ODD?–Sneak Peek! Become an Oddkin or Super-Oddkin!

ODD_01_v06_e03072011


As you know, it's an uncertain time for the publishing industry, and everyone is experimenting with new models for delivering content and paying creators. In our case, we think it's the perfect time to launch a new anthology series devoted to eclectic fiction, usually with a fantastical, magic realist, weird, or surrealist approach. You might call it…odd. At least, we are, with ODD?, "Is it odd or are you too normal," the e-book anthology that we will be launching late this week.

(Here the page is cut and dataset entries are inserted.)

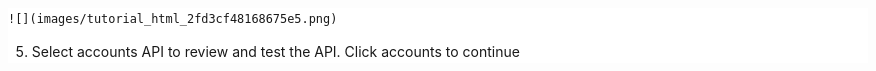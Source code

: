     ![](images/tutorial_html_2fd3cf48168675e5.png)

5.  Select accounts API to review and test the API. Click accounts to
    continue

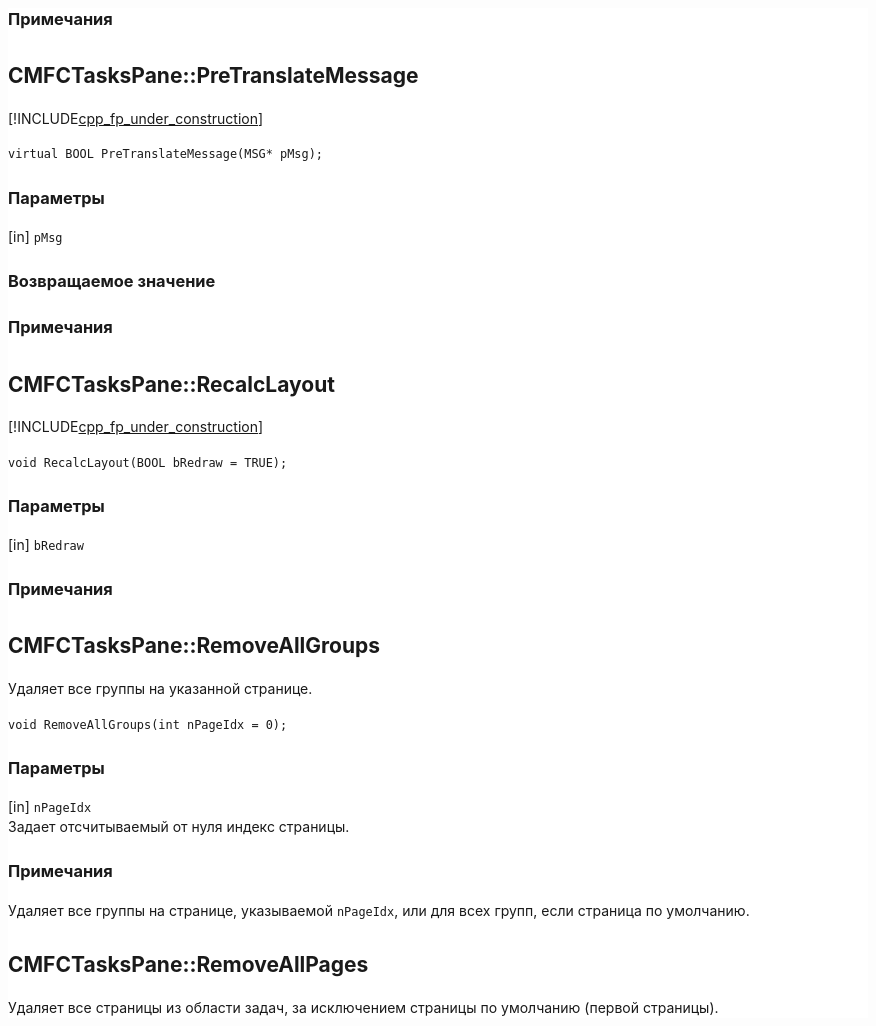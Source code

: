 ### <a name="remarks"></a>Примечания  
  
##  <a name="pretranslatemessage"></a>CMFCTasksPane::PreTranslateMessage  
 [!INCLUDE[cpp_fp_under_construction](../../mfc/reference/includes/cpp_fp_under_construction_md.md)]  
  
```  
virtual BOOL PreTranslateMessage(MSG* pMsg);
```  
  
### <a name="parameters"></a>Параметры  
 [in] `pMsg`  
  
### <a name="return-value"></a>Возвращаемое значение  
  
### <a name="remarks"></a>Примечания  
  
##  <a name="recalclayout"></a>CMFCTasksPane::RecalcLayout  
 [!INCLUDE[cpp_fp_under_construction](../../mfc/reference/includes/cpp_fp_under_construction_md.md)]  
  
```  
void RecalcLayout(BOOL bRedraw = TRUE);
```  
  
### <a name="parameters"></a>Параметры  
 [in] `bRedraw`  
  
### <a name="remarks"></a>Примечания  
  
##  <a name="removeallgroups"></a>CMFCTasksPane::RemoveAllGroups  
 Удаляет все группы на указанной странице.  
  
```  
void RemoveAllGroups(int nPageIdx = 0);
```  
  
### <a name="parameters"></a>Параметры  
 [in] `nPageIdx`  
 Задает отсчитываемый от нуля индекс страницы.  
  
### <a name="remarks"></a>Примечания  
 Удаляет все группы на странице, указываемой `nPageIdx`, или для всех групп, если страница по умолчанию.  
  
##  <a name="removeallpages"></a>CMFCTasksPane::RemoveAllPages  
 Удаляет все страницы из области задач, за исключением страницы по умолчанию (первой страницы).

Each volume of ODD? will contain reprints (some of them not available otherwise except in expensive limited editions), previously unpublished stories, and new translations of classic and hard-to-find stories. This first volume will be accompanied by a professionally produced short film featuring an original song.


The print versions will appear at the same time as the next e-book installment–i.e., ODD? Vol 1 will appear in print at the same time as the e-book of Vol 2. Every year starting in 2012, we will publish two volumes.


You can subscribe now and be assured of receiving each volume at a reduced price. It's a chance to support a cool new project that brings you fiction from writers from around the world.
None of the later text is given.